Exercise data section start
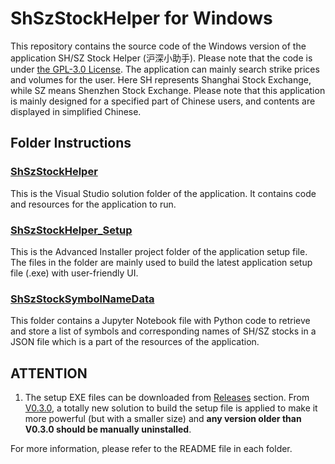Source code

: # ShSzStockHelper for Windows

This repository contains the source code of the Windows version of the application SH/SZ Stock Helper (沪深小助手). Please note that the code is under [the GPL-3.0 License](https://github.com/ArvinZJC/ShSzStockHelper-Windows/blob/master/LICENSE). The application can mainly search strike prices and volumes for the user. Here SH represents Shanghai Stock Exchange, while SZ means Shenzhen Stock Exchange. Please note that this application is mainly designed for a specified part of Chinese users, and contents are displayed in simplified Chinese.

## Folder Instructions

### [ShSzStockHelper](https://github.com/ArvinZJC/ShSzStockHelper-Windows/tree/master/ShSzStockHelper)

This is the Visual Studio solution folder of the application. It contains code and resources for the application to run.

### [ShSzStockHelper_Setup](https://github.com/ArvinZJC/ShSzStockHelper-Windows/tree/master/ShSzStockHelper_Setup)

This is the Advanced Installer project folder of the application setup file. The files in the folder are mainly used to build the latest application setup file (.exe) with user-friendly UI.

### [ShSzStockSymbolNameData](https://github.com/ArvinZJC/ShSzStockHelper-Windows/tree/master/ShSzStockSymbolNameData)

This folder contains a Jupyter Notebook file with Python code to retrieve and store a list of symbols and corresponding names of SH/SZ stocks in a JSON file which is a part of the resources of the application.

## ATTENTION

1. The setup EXE files can be downloaded from [Releases](https://github.com/ArvinZJC/ShSzStockHelper-Windows/releases) section. From [V0.3.0](https://github.com/ArvinZJC/ShSzStockHelper-Windows/releases/tag/v0.3.0), a totally new solution to build the setup file is applied to make it more powerful (but with a smaller size) and **any version older than V0.3.0 should be manually uninstalled**.

For more information, please refer to the README file in each folder.
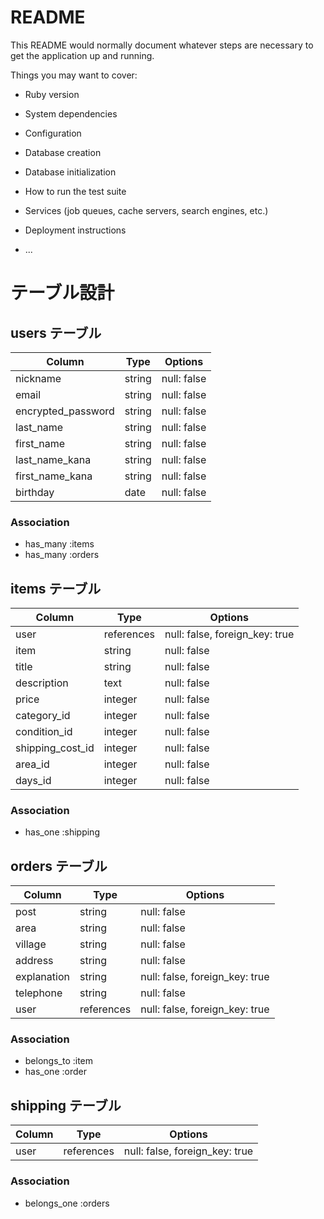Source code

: # README

This README would normally document whatever steps are necessary to get the
application up and running.

Things you may want to cover:

* Ruby version

* System dependencies

* Configuration

* Database creation

* Database initialization

* How to run the test suite

* Services (job queues, cache servers, search engines, etc.)

* Deployment instructions

* ...

# テーブル設計

## users テーブル

| Column             | Type   | Options      |
| ------------------ | ------ | -----------  |
| nickname           | string | null: false  |
| email              | string | null: false  |
| encrypted_password | string | null: false  |
| last_name          | string | null: false  |
| first_name         | string | null: false  |
| last_name_kana     | string | null: false  |
| first_name_kana    | string | null: false  |
| birthday           | date   | null: false  |

### Association

- has_many :items
- has_many :orders

## items テーブル

| Column        | Type    | Options                        |
| ------------- | ------- | ------------------------------ |
| user          | references | null: false, foreign_key: true | 
| item          | string  | null: false                    |  
| title         | string  | null: false                    |  
| description   | text    | null: false                    | 
| price         | integer | null: false                    |  
| category_id     | integer  | null: false                    |  
| condition_id     | integer  | null: false                    | 
| shipping_cost_id | integer  | null: false                    |  
| area_id          | integer  | null: false                    |  
| days_id          | integer  | null: false                    |  

### Association

- has_one :shipping

## orders テーブル

| Column      | Type       | Options                        |
| ----------- | ---------- | ------------------------------ |
| post        | string     | null: false                    |  
| area         | string     | null: false                    |  
| village     | string     | null: false                    |  
| address     | string     | null: false                    |  
| explanation | string     | null: false, foreign_key: true   |  
| telephone   | string     | null: false                    |  
| user　　     | references | null: false, foreign_key: true |  


### Association

- belongs_to :item
- has_one :order

## shipping テーブル

| Column  | Type       | Options                        |
| ------- | ---------- | ------------------------------ |
| user    | references | null: false, foreign_key: true |

### Association

- belongs_one :orders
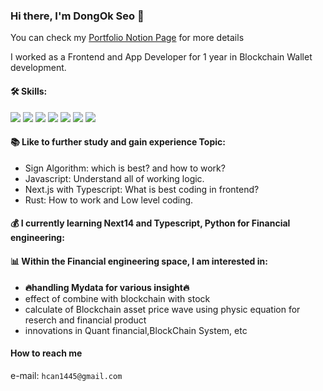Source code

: ### Hi there, I'm DongOk Seo 👋

You can check my  [Portfolio Notion Page](https://brazen-hope-1c6.notion.site/About-Me-1263e6bc575b80628560c9e5297deebf) for more details


I worked as a Frontend and App Developer for 1 year in Blockchain Wallet development.
<!--
**SeoDongOk/SeoDongOk** is a ✨ _special_ ✨ repository because its `README.md` (this file) appears on your GitHub profile.

Here are some ideas to get you started:

- 🔭 I’m currently working on ...
- 🌱 I’m currently learning ...
- 👯 I’m looking to collaborate on ...
- 🤔 I’m looking for help with ...
- 💬 Ask me about ...
- 📫 How to reach me: ...
- 😄 Pronouns: ...
- ⚡ Fun fact: ...
-->


#### 🛠️ Skills:
<div>
  <image src='https://img.shields.io/badge/Javascript-F7DF1E'/>
  <image src='https://img.shields.io/badge/Typescript-3178C6'/>
  <image src='https://img.shields.io/badge/React-61DAFB'/>
  <image src='https://img.shields.io/badge/ReactNative-61DAFB'/>
  <image src='https://img.shields.io/badge/Next.js-000000'/>
  <image src='https://img.shields.io/badge/Python-85CBF8'/>
  <image src='https://img.shields.io/badge/Django-092E20'/>
</div>

#### 📚 Like to further study and gain experience Topic:
  - Sign Algorithm: which is best? and how to work?
  - Javascript: Understand all of working logic.
  - Next.js with Typescript: What is best coding in frontend?
  - Rust: How to work and Low level coding.

#### 💰 I currently learning Next14 and Typescript, Python for Financial engineering:

#### 📊 Within the Financial engineering space, I am interested in:
  - <b>🔥handling Mydata for various insight🔥</b>
  - effect of combine with blockchain with stock
  - calculate of Blockchain asset price wave using physic equation for reserch and financial product 
  - innovations in Quant financial,BlockChain System, etc


#### How to reach me

e-mail: `hcan1445@gmail.com`





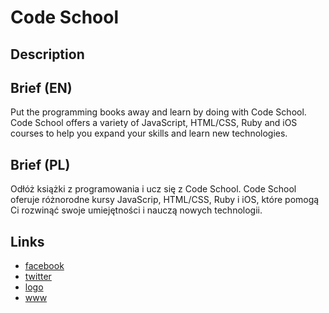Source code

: Code School
===========

Description
-----------


Brief (EN)
----------
Put the programming books away and learn by doing with Code School. Code School offers a variety of JavaScript, HTML/CSS, Ruby and iOS courses to help you expand your skills and learn new technologies.


Brief (PL)
----------
Odłóż książki z programowania i ucz się z Code School. Code School oferuje różnorodne kursy JavaScrip, HTML/CSS, Ruby i iOS, które pomogą Ci rozwinąć swoje umiejętności i nauczą nowych technologii.


Links
-----
- [facebook](https://www.facebook.com/CodeSchool)
- [twitter](https://twitter.com/codeschool)
- [logo](https://www.codeschool.com/brand-assets)
- [www](https://www.codeschool.com/)
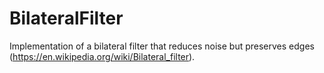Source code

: # BilateralFilter
Implementation of a bilateral filter that reduces noise but preserves edges
(https://en.wikipedia.org/wiki/Bilateral_filter).
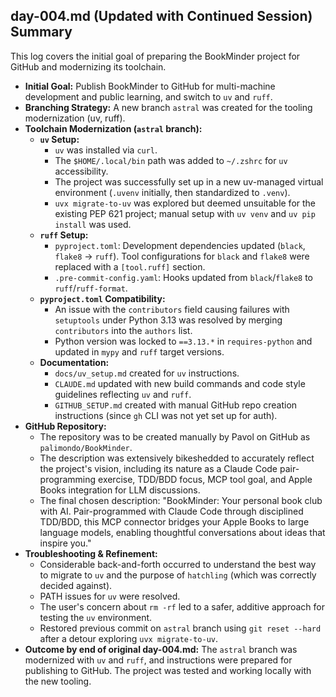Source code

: ## day-004.md (Updated with Continued Session) Summary

This log covers the initial goal of preparing the BookMinder project for GitHub and modernizing its toolchain.

*   **Initial Goal:** Publish BookMinder to GitHub for multi-machine development and public learning, and switch to `uv` and `ruff`.
*   **Branching Strategy:** A new branch `astral` was created for the tooling modernization (uv, ruff).
*   **Toolchain Modernization (`astral` branch):**
    *   **`uv` Setup:**
        *   `uv` was installed via `curl`.
        *   The `$HOME/.local/bin` path was added to `~/.zshrc` for `uv` accessibility.
        *   The project was successfully set up in a new uv-managed virtual environment (`.uvenv` initially, then standardized to `.venv`).
        *   `uvx migrate-to-uv` was explored but deemed unsuitable for the existing PEP 621 project; manual setup with `uv venv` and `uv pip install` was used.
    *   **`ruff` Setup:**
        *   `pyproject.toml`: Development dependencies updated (`black`, `flake8` -> `ruff`). Tool configurations for `black` and `flake8` were replaced with a `[tool.ruff]` section.
        *   `.pre-commit-config.yaml`: Hooks updated from `black`/`flake8` to `ruff`/`ruff-format`.
    *   **`pyproject.toml` Compatibility:**
        *   An issue with the `contributors` field causing failures with `setuptools` under Python 3.13 was resolved by merging `contributors` into the `authors` list.
        *   Python version was locked to `==3.13.*` in `requires-python` and updated in `mypy` and `ruff` target versions.
    *   **Documentation:**
        *   `docs/uv_setup.md` created for `uv` instructions.
        *   `CLAUDE.md` updated with new build commands and code style guidelines reflecting `uv` and `ruff`.
        *   `GITHUB_SETUP.md` created with manual GitHub repo creation instructions (since `gh` CLI was not yet set up for auth).
*   **GitHub Repository:**
    *   The repository was to be created manually by Pavol on GitHub as `palimondo/BookMinder`.
    *   The description was extensively bikeshedded to accurately reflect the project's vision, including its nature as a Claude Code pair-programming exercise, TDD/BDD focus, MCP tool goal, and Apple Books integration for LLM discussions.
    *   The final chosen description: "BookMinder: Your personal book club with AI. Pair-programmed with Claude Code through disciplined TDD/BDD, this MCP connector bridges your Apple Books to large language models, enabling thoughtful conversations about ideas that inspire you."
*   **Troubleshooting & Refinement:**
    *   Considerable back-and-forth occurred to understand the best way to migrate to `uv` and the purpose of `hatchling` (which was correctly decided against).
    *   PATH issues for `uv` were resolved.
    *   The user's concern about `rm -rf` led to a safer, additive approach for testing the `uv` environment.
    *   Restored previous commit on `astral` branch using `git reset --hard` after a detour exploring `uvx migrate-to-uv`.
*   **Outcome by end of original day-004.md:** The `astral` branch was modernized with `uv` and `ruff`, and instructions were prepared for publishing to GitHub. The project was tested and working locally with the new tooling.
Exercise data section end
Look through the entries above; copy every line holding the string "black".

*Exercise answer*:
        *   `pyproject.toml`: Development dependencies updated (`black`, `flake8` -> `ruff`). Tool configurations for `black` and `flake8` were replaced with a `[tool.ruff]` section.
        *   `.pre-commit-config.yaml`: Hooks updated from `black`/`flake8` to `ruff`/`ruff-format`.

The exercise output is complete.